*** SUPPLIED MATERIAL ***
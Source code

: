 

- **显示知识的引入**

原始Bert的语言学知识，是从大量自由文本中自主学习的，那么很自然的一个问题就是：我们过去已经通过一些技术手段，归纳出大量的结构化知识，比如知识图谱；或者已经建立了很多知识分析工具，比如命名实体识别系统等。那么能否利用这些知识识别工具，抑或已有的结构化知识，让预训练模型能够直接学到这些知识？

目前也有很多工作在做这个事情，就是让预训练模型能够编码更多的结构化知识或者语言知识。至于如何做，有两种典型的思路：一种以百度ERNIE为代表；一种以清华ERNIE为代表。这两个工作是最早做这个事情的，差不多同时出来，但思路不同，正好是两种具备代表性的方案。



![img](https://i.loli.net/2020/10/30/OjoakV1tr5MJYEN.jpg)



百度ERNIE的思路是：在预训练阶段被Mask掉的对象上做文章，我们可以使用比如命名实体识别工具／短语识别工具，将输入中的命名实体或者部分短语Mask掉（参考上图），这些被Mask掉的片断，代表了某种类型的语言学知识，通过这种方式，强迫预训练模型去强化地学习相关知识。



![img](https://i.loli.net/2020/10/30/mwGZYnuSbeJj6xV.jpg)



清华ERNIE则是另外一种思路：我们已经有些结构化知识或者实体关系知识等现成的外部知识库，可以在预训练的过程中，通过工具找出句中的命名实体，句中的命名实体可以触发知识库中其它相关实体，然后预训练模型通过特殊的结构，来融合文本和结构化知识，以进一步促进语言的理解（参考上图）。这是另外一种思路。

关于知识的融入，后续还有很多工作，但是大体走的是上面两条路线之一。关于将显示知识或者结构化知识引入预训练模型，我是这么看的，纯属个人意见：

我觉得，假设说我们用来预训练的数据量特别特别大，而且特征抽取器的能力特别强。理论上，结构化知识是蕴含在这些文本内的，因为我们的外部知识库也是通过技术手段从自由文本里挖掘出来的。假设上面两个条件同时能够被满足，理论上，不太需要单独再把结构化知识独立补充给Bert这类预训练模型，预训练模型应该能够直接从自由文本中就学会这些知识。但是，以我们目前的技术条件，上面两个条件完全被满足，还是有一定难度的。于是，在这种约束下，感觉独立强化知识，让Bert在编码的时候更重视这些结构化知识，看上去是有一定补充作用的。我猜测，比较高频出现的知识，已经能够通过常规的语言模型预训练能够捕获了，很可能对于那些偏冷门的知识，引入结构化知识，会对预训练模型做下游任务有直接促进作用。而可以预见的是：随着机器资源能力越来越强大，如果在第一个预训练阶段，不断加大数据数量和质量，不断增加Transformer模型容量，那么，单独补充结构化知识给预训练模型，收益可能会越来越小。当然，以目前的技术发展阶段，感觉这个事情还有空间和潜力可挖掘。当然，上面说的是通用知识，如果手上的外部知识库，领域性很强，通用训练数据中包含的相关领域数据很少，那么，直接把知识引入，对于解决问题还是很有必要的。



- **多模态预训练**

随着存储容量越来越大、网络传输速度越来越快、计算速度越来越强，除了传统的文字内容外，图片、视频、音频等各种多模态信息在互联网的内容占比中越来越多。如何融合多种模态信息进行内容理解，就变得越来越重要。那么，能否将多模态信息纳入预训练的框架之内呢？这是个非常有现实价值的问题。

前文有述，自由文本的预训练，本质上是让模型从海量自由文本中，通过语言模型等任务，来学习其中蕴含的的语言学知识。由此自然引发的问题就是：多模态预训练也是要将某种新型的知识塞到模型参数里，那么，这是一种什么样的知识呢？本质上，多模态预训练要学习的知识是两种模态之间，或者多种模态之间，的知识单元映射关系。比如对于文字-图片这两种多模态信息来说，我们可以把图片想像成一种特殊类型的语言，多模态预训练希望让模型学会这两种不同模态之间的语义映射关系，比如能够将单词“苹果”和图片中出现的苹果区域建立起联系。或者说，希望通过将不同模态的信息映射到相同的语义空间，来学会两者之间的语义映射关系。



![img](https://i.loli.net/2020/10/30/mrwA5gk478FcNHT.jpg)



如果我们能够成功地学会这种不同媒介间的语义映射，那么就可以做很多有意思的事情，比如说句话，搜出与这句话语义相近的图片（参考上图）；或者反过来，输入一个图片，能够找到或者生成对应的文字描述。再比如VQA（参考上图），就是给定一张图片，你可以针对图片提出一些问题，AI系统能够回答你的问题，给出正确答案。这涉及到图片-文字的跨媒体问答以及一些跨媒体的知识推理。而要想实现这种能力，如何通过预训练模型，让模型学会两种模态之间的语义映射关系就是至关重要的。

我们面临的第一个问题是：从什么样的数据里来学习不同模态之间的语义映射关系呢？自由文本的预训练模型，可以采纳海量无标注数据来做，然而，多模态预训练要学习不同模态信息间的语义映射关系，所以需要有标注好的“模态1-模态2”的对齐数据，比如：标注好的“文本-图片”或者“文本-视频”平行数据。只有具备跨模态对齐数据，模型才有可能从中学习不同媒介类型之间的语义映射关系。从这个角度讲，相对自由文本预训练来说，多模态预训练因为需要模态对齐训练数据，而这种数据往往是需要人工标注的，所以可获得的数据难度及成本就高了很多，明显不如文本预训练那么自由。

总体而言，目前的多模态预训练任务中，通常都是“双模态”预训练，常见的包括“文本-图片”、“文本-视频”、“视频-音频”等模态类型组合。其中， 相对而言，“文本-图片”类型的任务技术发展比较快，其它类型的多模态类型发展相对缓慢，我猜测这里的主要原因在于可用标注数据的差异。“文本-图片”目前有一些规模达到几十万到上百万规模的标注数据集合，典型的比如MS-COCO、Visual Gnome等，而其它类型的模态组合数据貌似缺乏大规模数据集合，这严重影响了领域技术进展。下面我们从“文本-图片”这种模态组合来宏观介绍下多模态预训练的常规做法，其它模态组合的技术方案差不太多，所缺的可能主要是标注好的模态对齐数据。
*** End of SUPPLIED MATERIAL ***
Of the entries listed above, reproduce only the lines starting at the line containing "清华ERNIE则是另外一种思" and ending at the line containing "关于知识的融入，后续还有很多". Include both, exactly as they stand.

• [RESPONSE TO THIS TASK]:
清华ERNIE则是另外一种思路：我们已经有些结构化知识或者实体关系知识等现成的外部知识库，可以在预训练的过程中，通过工具找出句中的命名实体，句中的命名实体可以触发知识库中其它相关实体，然后预训练模型通过特殊的结构，来融合文本和结构化知识，以进一步促进语言的理解（参考上图）。这是另外一种思路。

关于知识的融入，后续还有很多工作，但是大体走的是上面两条路线之一。关于将显示知识或者结构化知识引入预训练模型，我是这么看的，纯属个人意见：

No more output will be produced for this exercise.